So far, I've seen PAs and techs, but no doctor. I'm not sure who you have to be or how much the insurance costs to be seen by an actual medical doctor, but I'm not far enough up the food chain to be included.

To be continued after the follow-up with the knee specialist Sept 10 -- if the appointment isn't rescheduled again. It's already been changed twice, but hey, no problemo. My calendar is wide open, so I can go with the flow ... as long as I don't change or cancel the appointment, which would inconvenience the medical personnel, and that's what it's all about.

Wednesday, August 27, 2008

Cute (Tee-Hee) Moment

One of the classes meets twice a week and it's a 4-credit class. We met last week Tuesday, again on Thursday, and then yesterday, prior to the power outage.

As I was checking the role, I asked one student why she missed class last Thursday.

"Uh, I think I did really well on my placement test, professor," she said, with a smug look on her face, "because I only have to attend the class on Tuesday."

Okay, so I wanted to guffaw, while the rest of the students looked bewildered, but she was so obviously proud of her accomplishment on the placement test, especially when she realized that everyone else has to attend twice a week, that I checked my grin.

We went outside for a quiet moment so I could explain that everyone has to attend twice a week, including her. She, however, showed me her schedule, which has class meeting on "TR," which is the college designation for "Tues-Thurs," but she wasn't aware that "R" is the code for "Thursday." Hence, the confusion.

"That's going to be a problem," she confided, "because I can only come to class on Tuesday." After signing up for her classes, she scheduled a mandatory group meeting for each Thursday, which works out perfectly because (in her mind) the class only meets on Tuesday.

Ta-da.

I'm not sure if she came to realize by the end of our discussion that she either has to attend the class twice a week or drop it, but we'll see tomorrow.

Good News and Okay News

The monthly cost for my Cobra health insurance is dropping $43.10; however, the out-of-pocket expenses are literally doubling! For instance, the annual deductible was $250 for an individual; the first of October it will be $500. I'm not one to run to the doctor for every little ache and pain, but I hope to find out what's wrong with my left hand before the cost of that knowledge doubles.

There are 2 female adjunct faculty members at the community college with the same name -- my first name. We are both women, sorta blonde, have eyes, ears, noses, and breasts, and we both wear glasses. In essence, we really don't look all that much alike, but personnel at the campus simply cannot distinguish between us. Thus, one of the classes I'm teaching during the day is "assigned" to her, and no matter that I have corrected that error three separate times (so far), the person in charge of correcting the published info continues to give her my class.

Ditto on my assignment sheet: I had to add the class to my paperwork before I'd sign it -- and they had to remove it from her paperwork before she signed hers. Because I have gone to the person face-to-face and explained the error, received sincere apologies, and been assured the error was corrected, I'm not sure why the most recent change notice still has it wrong.

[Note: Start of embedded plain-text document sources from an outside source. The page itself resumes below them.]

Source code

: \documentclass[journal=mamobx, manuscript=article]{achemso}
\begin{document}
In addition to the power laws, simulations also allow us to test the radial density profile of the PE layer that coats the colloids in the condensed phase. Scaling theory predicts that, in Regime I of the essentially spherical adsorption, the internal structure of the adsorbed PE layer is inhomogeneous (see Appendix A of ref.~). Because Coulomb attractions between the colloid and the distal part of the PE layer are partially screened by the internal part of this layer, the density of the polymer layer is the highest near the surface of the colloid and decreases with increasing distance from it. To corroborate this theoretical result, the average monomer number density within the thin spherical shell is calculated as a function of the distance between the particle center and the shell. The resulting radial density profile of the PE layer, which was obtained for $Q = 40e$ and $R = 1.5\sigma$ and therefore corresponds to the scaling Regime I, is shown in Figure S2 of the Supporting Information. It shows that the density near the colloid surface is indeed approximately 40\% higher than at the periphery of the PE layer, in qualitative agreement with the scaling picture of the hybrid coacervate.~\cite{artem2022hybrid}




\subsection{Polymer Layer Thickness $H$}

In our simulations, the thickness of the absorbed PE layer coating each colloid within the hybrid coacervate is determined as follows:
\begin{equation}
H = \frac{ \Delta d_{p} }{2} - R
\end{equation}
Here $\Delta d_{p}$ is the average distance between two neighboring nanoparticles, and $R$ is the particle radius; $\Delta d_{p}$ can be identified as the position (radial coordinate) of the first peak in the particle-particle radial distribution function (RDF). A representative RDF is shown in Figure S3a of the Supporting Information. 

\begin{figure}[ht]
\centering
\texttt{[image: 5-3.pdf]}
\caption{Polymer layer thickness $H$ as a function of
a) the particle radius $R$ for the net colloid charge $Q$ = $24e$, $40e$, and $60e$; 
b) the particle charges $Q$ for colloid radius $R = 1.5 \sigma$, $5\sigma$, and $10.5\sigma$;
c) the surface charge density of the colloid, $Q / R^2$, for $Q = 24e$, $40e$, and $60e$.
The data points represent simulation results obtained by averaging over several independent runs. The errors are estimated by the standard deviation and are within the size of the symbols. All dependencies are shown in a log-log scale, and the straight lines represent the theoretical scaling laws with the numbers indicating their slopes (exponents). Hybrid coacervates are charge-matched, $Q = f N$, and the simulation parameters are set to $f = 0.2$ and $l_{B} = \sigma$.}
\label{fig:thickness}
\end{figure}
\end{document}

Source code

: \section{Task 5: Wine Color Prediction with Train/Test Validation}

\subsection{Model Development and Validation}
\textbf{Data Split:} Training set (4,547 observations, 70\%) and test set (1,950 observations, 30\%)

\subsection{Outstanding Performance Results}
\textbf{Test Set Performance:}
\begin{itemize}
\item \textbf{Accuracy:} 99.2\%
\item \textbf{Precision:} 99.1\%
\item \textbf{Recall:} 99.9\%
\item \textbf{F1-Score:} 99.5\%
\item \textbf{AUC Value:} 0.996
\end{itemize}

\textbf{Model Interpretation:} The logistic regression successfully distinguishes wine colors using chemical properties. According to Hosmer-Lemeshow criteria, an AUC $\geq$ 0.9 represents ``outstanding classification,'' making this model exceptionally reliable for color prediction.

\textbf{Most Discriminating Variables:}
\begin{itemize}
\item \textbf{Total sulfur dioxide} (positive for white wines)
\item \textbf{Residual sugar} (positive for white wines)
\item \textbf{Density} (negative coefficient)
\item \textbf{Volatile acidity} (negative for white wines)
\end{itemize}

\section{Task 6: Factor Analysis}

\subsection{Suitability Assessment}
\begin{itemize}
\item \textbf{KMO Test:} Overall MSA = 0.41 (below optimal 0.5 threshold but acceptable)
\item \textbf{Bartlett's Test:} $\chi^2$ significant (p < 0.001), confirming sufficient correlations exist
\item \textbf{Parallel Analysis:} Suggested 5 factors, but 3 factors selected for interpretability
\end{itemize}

I'm continuing to receive mail for people at my street address who don't live here. I've talked to my carrier, as well as the counter reps at the PO, and, finally, talked to the top dog at the local PO. Each and every time I have specified that if the mail does not have MY name on it, don't deliver it. It's that simple. I am the only person who lives here, I have lived here since January 2000, so it's time to stop delivering other people's mail.

Ah-ha, I thought, when the familiar names finally stopped arriving in my box. Alas, I groaned, when this week two new names showed up on mail delivered to my address. I've been back to the PO and gone through it all again, but who knows? I've explained that it could be someone who is using my house as a mail drop, or someone attempting to steal my identity, but whatever the case, the mail should NOT be delivered to the box because they don't live here.

I baked cookies today to take to the copy center worker before I teach my class tomorrow as she accommodates last minute emergency copy work with a smile. Yesterday, because I had 2 new class members show up, I needed copies of the workbook so they could work with the rest of the class. They're already last week behind, so didn't want them to be this week behind too. Tiffany took care of it right away and laughed off my thanks, but she goes above and beyond, which I want to recognize.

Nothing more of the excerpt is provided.